I don't necessarily agree with the idea, because inflation also causes all of your other expenses to eat up your ability to pay your mortgage. But I'd like to hear from a Professional on this.


Which brings me to the next question of all of you. With mortgage rates the way they are, a 10 year mortgage (the life left in my mortgage) rate is under 5.5%. Would you lock in?


----------



## mfd (Apr 3, 2009)

Lakedweller said:


> I wondered whether someone would bring up the concept of inflationary dollars paying off a locked in mortgage faster. I really don't understand the idea, but I'll try and explain it: Some people suggest that inflation makes the amount of dollars you are earning increase while the value of your mortgage is constant, leading you to be able to pay more of it off. This must be assuming the mortgage is locked at a fixed rate for the whole life of the mortgage.
> I don't necessarily agree with the idea, because inflation also causes all of your other expenses to eat up your ability to pay your mortgage. But I'd like to hear from a Professional on this.
> 
> 
> Which brings me to the next question of all of you. With mortgage rates the way they are, a 10 year mortgage (the life left in my mortgage) rate is under 5.5%. Would you lock in?


I'm already considering it. I wouldn't do it at 5.5% but my mortgage broker seems to think that with competitive pressure the 10 year rate will get into the low 4's. At that rate I don't care what variable is I'll lock in for 10 years.


----------



## CanadianCapitalist (Mar 31, 2009)

Lakedweller said:


> Which brings me to the next question of all of you. With mortgage rates the way they are, a 10 year mortgage (the life left in my mortgage) rate is under 5.5%. Would you lock in?


I have a guest post on this very topic on Monday. Ben, an astute reader, will point out in the post that this might be one of those rare occasions when it might be better to go fixed rather than variable because the spread between the two is very small at the moment and inflation has the potential to increase in the future. 
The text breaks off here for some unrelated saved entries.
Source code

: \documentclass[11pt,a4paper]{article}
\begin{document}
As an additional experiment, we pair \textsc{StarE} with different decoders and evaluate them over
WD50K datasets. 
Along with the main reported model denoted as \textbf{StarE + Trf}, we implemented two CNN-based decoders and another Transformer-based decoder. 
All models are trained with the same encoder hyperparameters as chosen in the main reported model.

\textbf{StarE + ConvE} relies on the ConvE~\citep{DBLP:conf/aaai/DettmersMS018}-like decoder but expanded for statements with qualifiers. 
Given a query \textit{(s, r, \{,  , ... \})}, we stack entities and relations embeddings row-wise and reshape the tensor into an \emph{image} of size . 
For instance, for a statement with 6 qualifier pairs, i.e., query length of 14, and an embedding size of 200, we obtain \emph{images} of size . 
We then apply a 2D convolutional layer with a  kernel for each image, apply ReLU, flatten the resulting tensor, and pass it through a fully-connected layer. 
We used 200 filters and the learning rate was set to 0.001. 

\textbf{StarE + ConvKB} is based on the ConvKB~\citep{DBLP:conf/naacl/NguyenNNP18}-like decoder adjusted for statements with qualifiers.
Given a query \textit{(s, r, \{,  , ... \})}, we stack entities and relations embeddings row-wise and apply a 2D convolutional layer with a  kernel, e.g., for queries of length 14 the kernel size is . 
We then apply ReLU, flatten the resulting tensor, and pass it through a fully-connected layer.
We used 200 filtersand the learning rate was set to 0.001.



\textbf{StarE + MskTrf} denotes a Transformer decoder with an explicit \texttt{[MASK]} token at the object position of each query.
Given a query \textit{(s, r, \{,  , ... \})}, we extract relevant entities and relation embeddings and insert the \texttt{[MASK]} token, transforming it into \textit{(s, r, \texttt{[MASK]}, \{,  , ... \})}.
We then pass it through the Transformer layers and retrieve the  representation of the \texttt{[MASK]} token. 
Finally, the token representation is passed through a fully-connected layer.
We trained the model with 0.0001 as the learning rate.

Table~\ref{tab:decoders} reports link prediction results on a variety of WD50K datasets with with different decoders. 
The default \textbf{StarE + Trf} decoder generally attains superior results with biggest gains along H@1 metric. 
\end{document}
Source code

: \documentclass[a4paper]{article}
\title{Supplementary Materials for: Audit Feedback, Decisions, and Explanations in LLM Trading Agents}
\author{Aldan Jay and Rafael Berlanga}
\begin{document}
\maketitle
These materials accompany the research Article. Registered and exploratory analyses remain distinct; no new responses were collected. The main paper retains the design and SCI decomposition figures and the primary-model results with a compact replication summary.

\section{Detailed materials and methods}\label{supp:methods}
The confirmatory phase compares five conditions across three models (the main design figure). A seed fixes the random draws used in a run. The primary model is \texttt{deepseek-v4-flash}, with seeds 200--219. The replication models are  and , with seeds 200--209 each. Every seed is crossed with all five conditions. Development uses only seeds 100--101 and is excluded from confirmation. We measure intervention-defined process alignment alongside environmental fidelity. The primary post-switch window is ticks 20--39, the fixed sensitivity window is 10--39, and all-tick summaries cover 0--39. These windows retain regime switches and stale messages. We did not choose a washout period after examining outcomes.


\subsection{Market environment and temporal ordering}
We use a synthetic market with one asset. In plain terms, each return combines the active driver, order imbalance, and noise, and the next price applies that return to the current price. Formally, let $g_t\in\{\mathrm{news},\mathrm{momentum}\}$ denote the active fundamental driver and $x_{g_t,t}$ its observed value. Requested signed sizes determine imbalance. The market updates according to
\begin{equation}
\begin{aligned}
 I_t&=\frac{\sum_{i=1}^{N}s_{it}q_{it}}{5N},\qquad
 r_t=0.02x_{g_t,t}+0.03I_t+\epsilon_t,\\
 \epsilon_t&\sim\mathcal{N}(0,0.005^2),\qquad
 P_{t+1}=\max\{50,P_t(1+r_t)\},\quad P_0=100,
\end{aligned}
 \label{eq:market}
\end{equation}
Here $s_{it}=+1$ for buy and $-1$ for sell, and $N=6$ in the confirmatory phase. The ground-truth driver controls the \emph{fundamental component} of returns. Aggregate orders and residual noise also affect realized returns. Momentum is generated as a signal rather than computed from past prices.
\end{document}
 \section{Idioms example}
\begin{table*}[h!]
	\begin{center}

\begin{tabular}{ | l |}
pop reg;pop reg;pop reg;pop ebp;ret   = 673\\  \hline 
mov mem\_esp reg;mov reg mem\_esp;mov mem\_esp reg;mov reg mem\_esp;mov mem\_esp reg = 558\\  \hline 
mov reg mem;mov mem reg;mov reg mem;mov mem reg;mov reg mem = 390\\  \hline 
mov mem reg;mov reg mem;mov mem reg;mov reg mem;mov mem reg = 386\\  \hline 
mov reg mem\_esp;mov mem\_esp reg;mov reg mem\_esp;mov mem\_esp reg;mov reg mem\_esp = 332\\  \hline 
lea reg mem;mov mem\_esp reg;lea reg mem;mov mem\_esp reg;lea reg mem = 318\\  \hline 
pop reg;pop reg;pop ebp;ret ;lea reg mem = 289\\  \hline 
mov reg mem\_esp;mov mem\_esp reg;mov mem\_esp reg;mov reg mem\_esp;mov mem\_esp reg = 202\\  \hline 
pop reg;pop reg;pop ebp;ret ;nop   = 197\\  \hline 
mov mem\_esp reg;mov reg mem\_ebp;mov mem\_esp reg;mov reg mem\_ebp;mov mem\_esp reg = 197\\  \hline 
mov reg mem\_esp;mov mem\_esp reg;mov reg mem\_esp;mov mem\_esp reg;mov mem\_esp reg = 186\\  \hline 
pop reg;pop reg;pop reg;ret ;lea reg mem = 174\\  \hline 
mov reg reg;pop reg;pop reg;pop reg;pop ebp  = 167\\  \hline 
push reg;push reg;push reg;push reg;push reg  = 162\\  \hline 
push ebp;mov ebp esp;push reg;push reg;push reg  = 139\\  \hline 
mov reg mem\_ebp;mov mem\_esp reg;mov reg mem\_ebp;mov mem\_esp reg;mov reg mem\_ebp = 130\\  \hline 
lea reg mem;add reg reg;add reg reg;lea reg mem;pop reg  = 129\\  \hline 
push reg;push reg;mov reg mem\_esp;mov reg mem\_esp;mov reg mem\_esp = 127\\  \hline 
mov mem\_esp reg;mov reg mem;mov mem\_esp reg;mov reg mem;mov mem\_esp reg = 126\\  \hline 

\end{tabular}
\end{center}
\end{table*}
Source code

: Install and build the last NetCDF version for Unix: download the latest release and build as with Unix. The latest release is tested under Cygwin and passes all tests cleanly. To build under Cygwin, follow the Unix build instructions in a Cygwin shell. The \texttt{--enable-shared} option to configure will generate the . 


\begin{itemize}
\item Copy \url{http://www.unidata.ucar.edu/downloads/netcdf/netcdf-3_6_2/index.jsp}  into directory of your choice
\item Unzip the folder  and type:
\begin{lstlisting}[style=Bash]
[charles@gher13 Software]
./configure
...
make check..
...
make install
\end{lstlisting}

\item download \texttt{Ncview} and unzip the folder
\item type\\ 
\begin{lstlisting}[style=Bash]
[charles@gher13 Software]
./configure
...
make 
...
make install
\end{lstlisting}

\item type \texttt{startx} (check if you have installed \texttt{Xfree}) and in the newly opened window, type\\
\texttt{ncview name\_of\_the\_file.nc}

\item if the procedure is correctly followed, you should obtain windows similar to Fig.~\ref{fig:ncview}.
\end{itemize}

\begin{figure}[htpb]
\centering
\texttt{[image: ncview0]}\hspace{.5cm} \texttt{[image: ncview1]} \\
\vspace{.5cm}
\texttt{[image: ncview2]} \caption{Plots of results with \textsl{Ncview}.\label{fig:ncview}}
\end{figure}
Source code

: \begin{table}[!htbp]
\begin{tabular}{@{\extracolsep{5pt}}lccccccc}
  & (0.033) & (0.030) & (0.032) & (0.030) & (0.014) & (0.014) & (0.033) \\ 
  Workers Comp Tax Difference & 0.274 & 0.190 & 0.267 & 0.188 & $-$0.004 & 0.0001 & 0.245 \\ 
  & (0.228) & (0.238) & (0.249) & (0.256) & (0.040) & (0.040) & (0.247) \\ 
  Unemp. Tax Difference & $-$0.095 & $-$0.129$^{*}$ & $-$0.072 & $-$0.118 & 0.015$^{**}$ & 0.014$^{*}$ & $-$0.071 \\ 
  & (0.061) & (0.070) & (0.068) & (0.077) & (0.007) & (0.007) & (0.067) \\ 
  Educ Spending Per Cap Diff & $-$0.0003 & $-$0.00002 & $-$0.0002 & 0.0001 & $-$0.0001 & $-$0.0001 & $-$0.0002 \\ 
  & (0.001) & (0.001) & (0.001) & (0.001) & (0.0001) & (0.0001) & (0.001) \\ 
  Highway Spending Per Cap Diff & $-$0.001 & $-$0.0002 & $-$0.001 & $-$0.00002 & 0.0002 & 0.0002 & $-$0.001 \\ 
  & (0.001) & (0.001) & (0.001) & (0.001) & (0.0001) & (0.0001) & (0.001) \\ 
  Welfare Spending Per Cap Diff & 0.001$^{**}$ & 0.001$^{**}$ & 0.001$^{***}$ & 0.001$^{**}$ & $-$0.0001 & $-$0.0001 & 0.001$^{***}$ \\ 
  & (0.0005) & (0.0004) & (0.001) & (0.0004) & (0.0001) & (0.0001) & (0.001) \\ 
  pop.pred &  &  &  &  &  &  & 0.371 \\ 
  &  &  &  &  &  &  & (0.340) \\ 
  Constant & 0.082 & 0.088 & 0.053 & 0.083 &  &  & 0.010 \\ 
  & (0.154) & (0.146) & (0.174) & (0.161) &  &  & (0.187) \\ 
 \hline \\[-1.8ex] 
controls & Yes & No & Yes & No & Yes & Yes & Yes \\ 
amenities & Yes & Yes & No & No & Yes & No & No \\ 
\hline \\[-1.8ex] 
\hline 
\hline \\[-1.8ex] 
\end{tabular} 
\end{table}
A quick check at Invis shows that variable is 3.3% compared to 5-year fixed at 3.99%.


----------



## MoneyEnergy (Apr 5, 2009)

Although we've been having a nice bear market rally that has been given a bit of a boost with the seemingly positive G20 outcome, I still think big inflation is ahead.

I wrote a couple of posts about the prospect of hyperinflation - which, although much more extreme, is sort of the same way of thinking about the problem.

*How To Protect Your Wealth From Hyperinflation
Will Hyperinflation Come to Canada?*


----------



## Jet (Apr 5, 2009)

I've been focusing on paying off debt. So tired of that millstone.

My mortgage is up for renewal next month and I'm going for a 5-year fixed rate for peace of mind.


----------



## MoneyEnergy (Apr 5, 2009)

Has anyone else paid any attention to the prognostications of analysts like Gerald Celente regarding the financial crisis? Celente's been right before on a number of trends - he's a market research and trends forecaster, not an economist, but from what I understand the Trends Research Institute has a hefty data analysis system, they can analyse more than 300 moving variables in all sectors - food, spending, economy, clothes, everything - globally. Anyways listening to more than one interview with Celente has kept me up at night a few times.

Peter Schiff is another great analyst with lots to say about coming inflation.


----------



## refutor (Apr 5, 2009)

Financial Highway said:


> Although I think inflation will be a big problem in the future...


my question is when? should i be concerned about paying creditcard-like interest rates when my mortgage is up for renewal in 2012? i realize that forecasting stuff like this is like forecasting the weather...


----------



## mfd (Apr 3, 2009)

refutor said:


> my question is when? should i be concerned about paying creditcard-like interest rates when my mortgage is up for renewal in 2012? i realize that forecasting stuff like this is like forecasting the weather...


Probably in 1 to 2 years and in 1 to 2 years the answer will be in 1 to 2 years.

When you go to renew in 2012 you definitely won't be getting 4% mortgage rate but then again I'm no economist....

Question: have the economists finally decided we are in a recession or are they still on the fence like they were for 2 years ?


----------



## CanadianCapitalist (Mar 31, 2009)

refutor said:


> my question is when? should i be concerned about paying creditcard-like interest rates when my mortgage is up for renewal in 2012? i realize that forecasting stuff like this is like forecasting the weather...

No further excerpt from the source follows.